Downgraded Performance

Incident Report for Mews

Postmortem

Overview

On September 8th, 2023, between 9:18 AM and 13:28 AM UTC, users experienced a temporary slowdown while using Mews services such as Mews Operations and Mews Guest Journey. Data transfers to third parties, such as channel manager integrations, were also delayed.

Causes

During the mentioned timeframe, an internal component used to process asynchronous tasks such as payments, emails etc. caused increased usage of our database, leading to performance degradation. We traced the root cause to a particular component that couldn’t complete its task resulting in excessive locking of shared resources.

Action

We detected the performance issue at 9:18 AM, and our dedicated team promptly investigated. We eliminated multiple possible contributing factors and implemented a solution to restore normal service. At 11:00 am UTC, we mitigated the issue and the user experience returned to normal. At 13:30 am UTC the asynchronous tasks returned to normal as well.

Solutions

To prevent similar incidents from occurring in the future, we will be updating the problematic component.

Our Commitment

We are committed to continuously enhancing our systems and processes to provide a seamless experience. We sincerely apologize for the inconvenience caused to our users.

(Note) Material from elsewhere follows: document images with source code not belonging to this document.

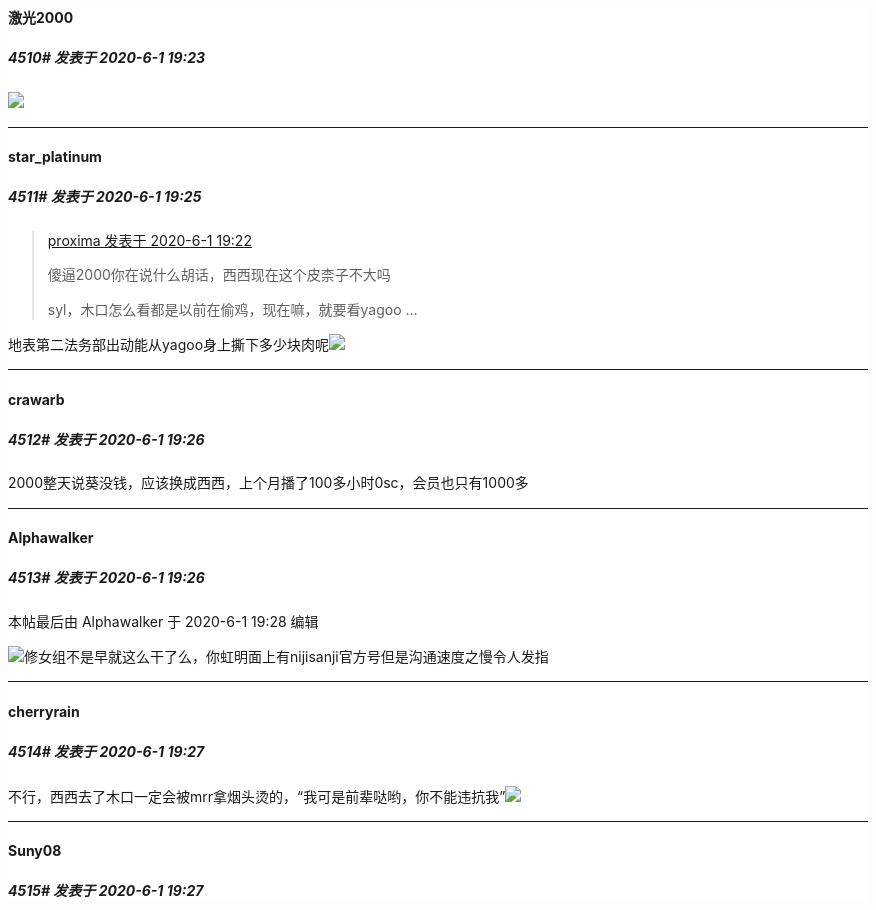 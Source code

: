 ####  激光2000  
##### 4510#       发表于 2020-6-1 19:23


<img src="https://static.saraba1st.com/image/smiley/face2017/074.png" referrerpolicy="no-referrer">


*****

####  star_platinum  
##### 4511#       发表于 2020-6-1 19:25


<blockquote><a href="httphttps://bbs.saraba1st.com/2b/forum.php?mod=redirect&amp;goto=findpost&amp;pid=47640812&amp;ptid=1938145" target="_blank">proxima 发表于 2020-6-1 19:22</a>

傻逼2000你在说什么胡话，西西现在这个皮柰子不大吗


syl，木口怎么看都是以前在偷鸡，现在嘛，就要看yagoo ...</blockquote>
地表第二法务部出动能从yagoo身上撕下多少块肉呢<img src="https://static.saraba1st.com/image/smiley/face2017/037.png" referrerpolicy="no-referrer">


*****

####  crawarb  
##### 4512#       发表于 2020-6-1 19:26


2000整天说葵没钱，应该换成西西，上个月播了100多小时0sc，会员也只有1000多


*****

####  Alphawalker  
##### 4513#       发表于 2020-6-1 19:26


 本帖最后由 Alphawalker 于 2020-6-1 19:28 编辑 

<img src="https://static.saraba1st.com/image/smiley/face2017/003.png" referrerpolicy="no-referrer">修女组不是早就这么干了么，你虹明面上有nijisanji官方号但是沟通速度之慢令人发指


*****

####  cherryrain  
##### 4514#       发表于 2020-6-1 19:27


不行，西西去了木口一定会被mrr拿烟头烫的，“我可是前辈哒哟，你不能违抗我”<img src="https://static.saraba1st.com/image/smiley/face2017/138.png" referrerpolicy="no-referrer">


*****

####  Suny08  
##### 4515#       发表于 2020-6-1 19:27
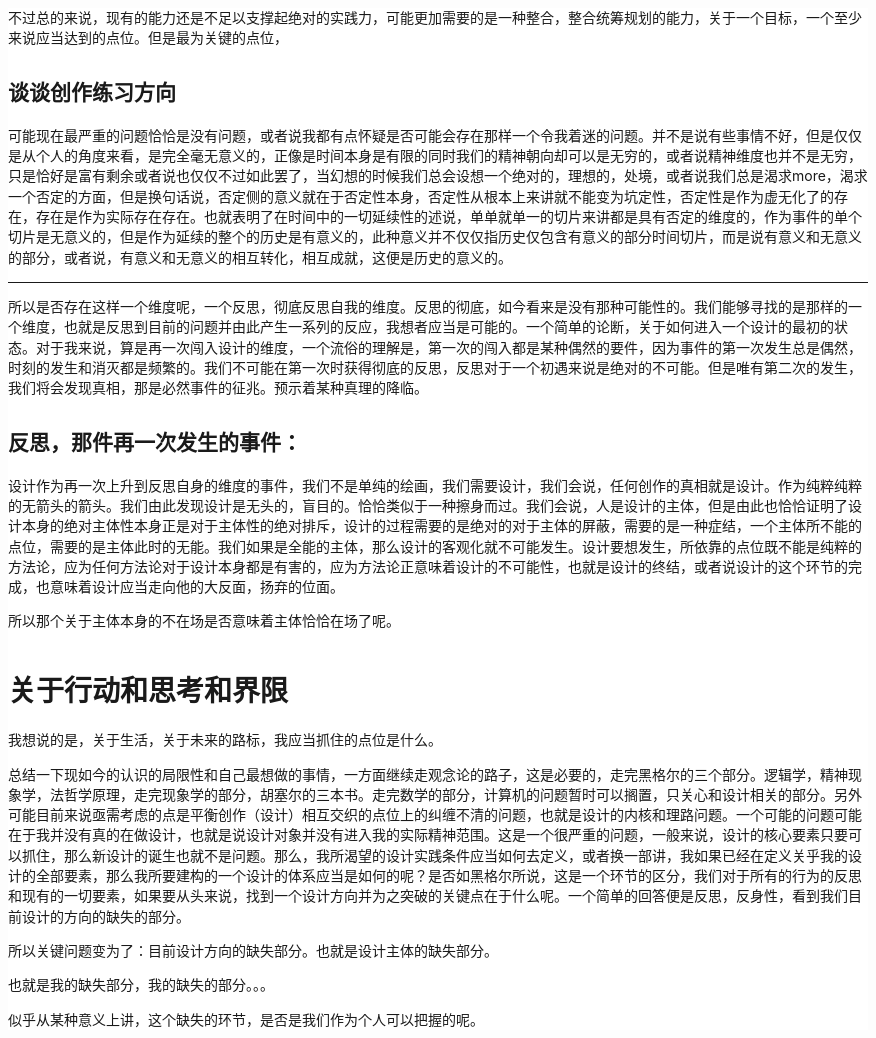 

不过总的来说，现有的能力还是不足以支撑起绝对的实践力，可能更加需要的是一种整合，整合统筹规划的能力，关于一个目标，一个至少来说应当达到的点位。但是最为关键的点位，



## 谈谈创作练习方向


可能现在最严重的问题恰恰是没有问题，或者说我都有点怀疑是否可能会存在那样一个令我着迷的问题。并不是说有些事情不好，但是仅仅是从个人的角度来看，是完全毫无意义的，正像是时间本身是有限的同时我们的精神朝向却可以是无穷的，或者说精神维度也并不是无穷，只是恰好是富有剩余或者说也仅仅不过如此罢了，当幻想的时候我们总会设想一个绝对的，理想的，处境，或者说我们总是渴求more，渴求一个否定的方面，但是换句话说，否定侧的意义就在于否定性本身，否定性从根本上来讲就不能变为坑定性，否定性是作为虚无化了的存在，存在是作为实际存在存在。也就表明了在时间中的一切延续性的述说，单单就单一的切片来讲都是具有否定的维度的，作为事件的单个切片是无意义的，但是作为延续的整个的历史是有意义的，此种意义并不仅仅指历史仅包含有意义的部分时间切片，而是说有意义和无意义的部分，或者说，有意义和无意义的相互转化，相互成就，这便是历史的意义的。

---

所以是否存在这样一个维度呢，一个反思，彻底反思自我的维度。反思的彻底，如今看来是没有那种可能性的。我们能够寻找的是那样的一个维度，也就是反思到目前的问题并由此产生一系列的反应，我想者应当是可能的。一个简单的论断，关于如何进入一个设计的最初的状态。对于我来说，算是再一次闯入设计的维度，一个流俗的理解是，第一次的闯入都是某种偶然的要件，因为事件的第一次发生总是偶然，时刻的发生和消灭都是频繁的。我们不可能在第一次时获得彻底的反思，反思对于一个初遇来说是绝对的不可能。但是唯有第二次的发生，我们将会发现真相，那是必然事件的征兆。预示着某种真理的降临。



## 反思，那件再一次发生的事件：


设计作为再一次上升到反思自身的维度的事件，我们不是单纯的绘画，我们需要设计，我们会说，任何创作的真相就是设计。作为纯粹纯粹的无箭头的箭头。我们由此发现设计是无头的，盲目的。恰恰类似于一种擦身而过。我们会说，人是设计的主体，但是由此也恰恰证明了设计本身的绝对主体性本身正是对于主体性的绝对排斥，设计的过程需要的是绝对的对于主体的屏蔽，需要的是一种症结，一个主体所不能的点位，需要的是主体此时的无能。我们如果是全能的主体，那么设计的客观化就不可能发生。设计要想发生，所依靠的点位既不能是纯粹的方法论，应为任何方法论对于设计本身都是有害的，应为方法论正意味着设计的不可能性，也就是设计的终结，或者说设计的这个环节的完成，也意味着设计应当走向他的大反面，扬弃的位面。



所以那个关于主体本身的不在场是否意味着主体恰恰在场了呢。



# 关于行动和思考和界限


我想说的是，关于生活，关于未来的路标，我应当抓住的点位是什么。



总结一下现如今的认识的局限性和自己最想做的事情，一方面继续走观念论的路子，这是必要的，走完黑格尔的三个部分。逻辑学，精神现象学，法哲学原理，走完现象学的部分，胡塞尔的三本书。走完数学的部分，计算机的问题暂时可以搁置，只关心和设计相关的部分。另外可能目前来说亟需考虑的点是平衡创作（设计）相互交织的点位上的纠缠不清的问题，也就是设计的内核和理路问题。一个可能的问题可能在于我并没有真的在做设计，也就是说设计对象并没有进入我的实际精神范围。这是一个很严重的问题，一般来说，设计的核心要素只要可以抓住，那么新设计的诞生也就不是问题。那么，我所渴望的设计实践条件应当如何去定义，或者换一部讲，我如果已经在定义关乎我的设计的全部要素，那么我所要建构的一个设计的体系应当是如何的呢？是否如黑格尔所说，这是一个环节的区分，我们对于所有的行为的反思和现有的一切要素，如果要从头来说，找到一个设计方向并为之突破的关键点在于什么呢。一个简单的回答便是反思，反身性，看到我们目前设计的方向的缺失的部分。



所以关键问题变为了：目前设计方向的缺失部分。也就是设计主体的缺失部分。



也就是我的缺失部分，我的缺失的部分。。。



似乎从某种意义上讲，这个缺失的环节，是否是我们作为个人可以把握的呢。

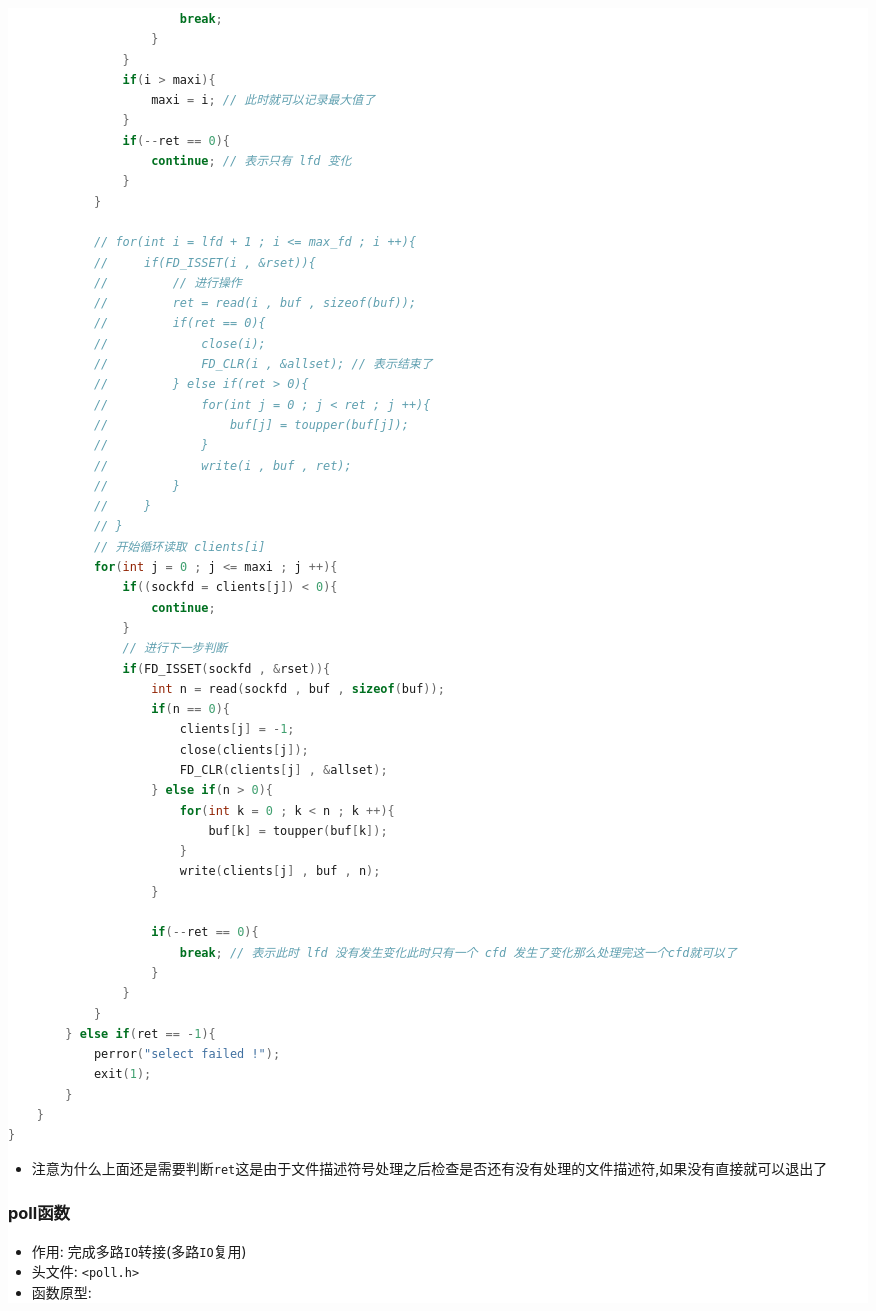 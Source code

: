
 ```c
                        break;
                    }
                }
                if(i > maxi){
                    maxi = i; // 此时就可以记录最大值了
                }
                if(--ret == 0){
                    continue; // 表示只有 lfd 变化
                }
            } 

            // for(int i = lfd + 1 ; i <= max_fd ; i ++){
            //     if(FD_ISSET(i , &rset)){
            //         // 进行操作
            //         ret = read(i , buf , sizeof(buf));
            //         if(ret == 0){
            //             close(i);
            //             FD_CLR(i , &allset); // 表示结束了
            //         } else if(ret > 0){
            //             for(int j = 0 ; j < ret ; j ++){
            //                 buf[j] = toupper(buf[j]);
            //             }
            //             write(i , buf , ret);
            //         }
            //     }
            // }
            // 开始循环读取 clients[i]
            for(int j = 0 ; j <= maxi ; j ++){
                if((sockfd = clients[j]) < 0){
                    continue;
                }
                // 进行下一步判断
                if(FD_ISSET(sockfd , &rset)){
                    int n = read(sockfd , buf , sizeof(buf));
                    if(n == 0){
                        clients[j] = -1;
                        close(clients[j]);
                        FD_CLR(clients[j] , &allset);
                    } else if(n > 0){
                        for(int k = 0 ; k < n ; k ++){
                            buf[k] = toupper(buf[k]);
                        }
                        write(clients[j] , buf , n);
                    }

                    if(--ret == 0){
                        break; // 表示此时 lfd 没有发生变化此时只有一个 cfd 发生了变化那么处理完这一个cfd就可以了
                    }
                }
            }
        } else if(ret == -1){
            perror("select failed !");
            exit(1);
        }
    }
}
```
- 注意为什么上面还是需要判断`ret`这是由于文件描述符号处理之后检查是否还有没有处理的文件描述符,如果没有直接就可以退出了
### poll函数
- 作用: 完成多路`IO`转接(多路`IO`复用)
- 头文件: `<poll.h>`
- 函数原型: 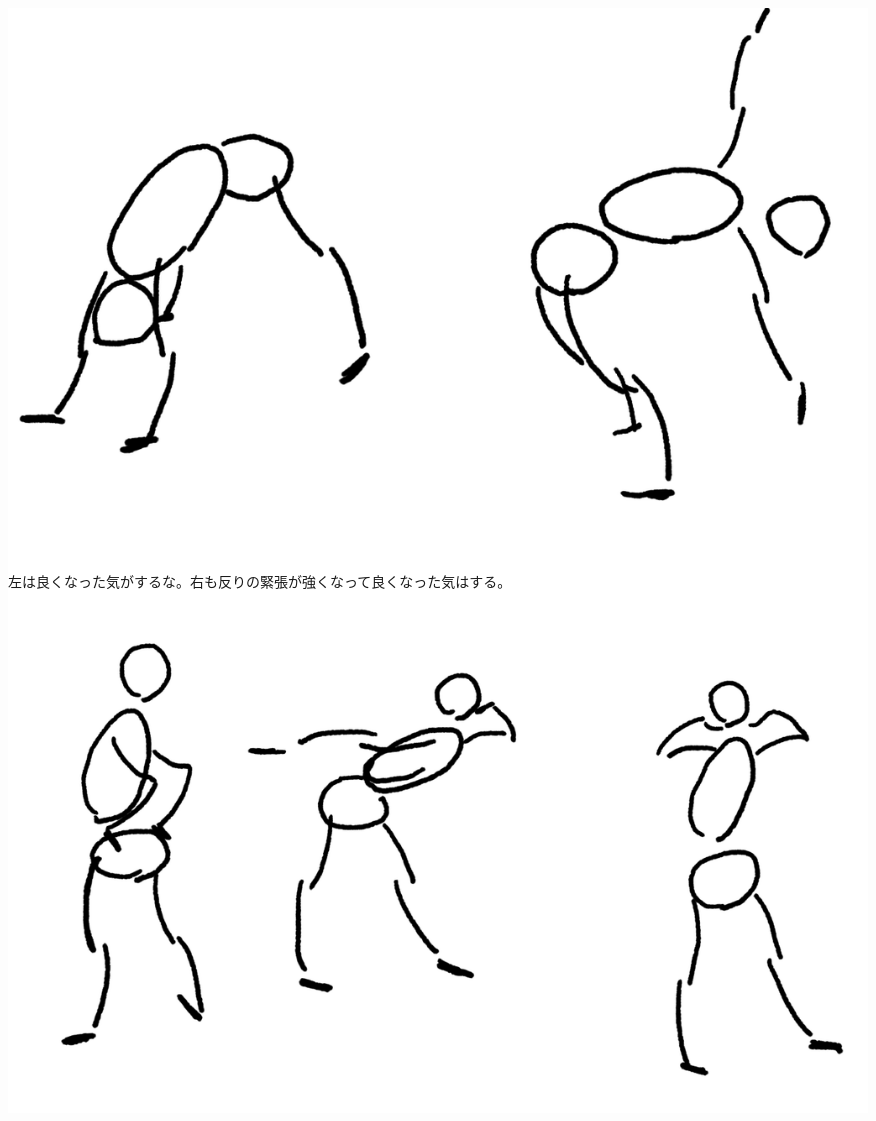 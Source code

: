 ![imgs/QuickSketch/2025_0908_235507.png](imgs/QuickSketch/2025_0908_235507.png)

左は良くなった気がするな。右も反りの緊張が強くなって良くなった気はする。

![imgs/QuickSketch/2025_0908_235532.png](imgs/QuickSketch/2025_0908_235532.png)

Posted Sep 25, 2023 - 13:07 CEST

Resolved

This incident has been resolved.
Posted Sep 08, 2023 - 22:40 CEST

Monitoring

Our latest mitigation efforts have led to improvements in the responsiveness of the Mews Application. We are now monitoring the performance.
We would like to state that automated processes such as channel manager updates and emails will be processed automatically.
As regards to updates to payments, we are still reviewing the payment states and will confirm them as soon as they are final.
Posted Sep 08, 2023 - 15:56 CEST

Update

As part of this incident we have observed delays in automated processes such as channel manager updates, emails, automatic settlements.
Posted Sep 08, 2023 - 15:27 CEST

Update

Mitigation efforts have led to improvements in customer experience metrics such as app responsiveness. This will result in customer experience return closer to normal. We are still investigating the underlying issue.
Posted Sep 08, 2023 - 14:28 CEST

Update

While the investigation of the underlying cause is still ongoing, we are increasing the resources available for our database to mitigate the issue.
Posted Sep 08, 2023 - 13:13 CEST

Update

We've reverted to the pre-deployment version of the recent change. We did not observe sufficient improvement and will continue investigating other possible causes.
Posted Sep 08, 2023 - 12:10 CEST

Identified

We have identified a recent change that is causing high utilization of our database. We are reverting back to the previous version.
Posted Sep 08, 2023 - 11:44 CEST

Investigating

We have noticed a downgraded performance of the system.
We are currently looking into it and will provide an update as soon as possible.
Posted Sep 08, 2023 - 11:40 CEST
This incident affected: Operations, Guest Journey, Business Intelligence, Payments, Open API, and Marketplace.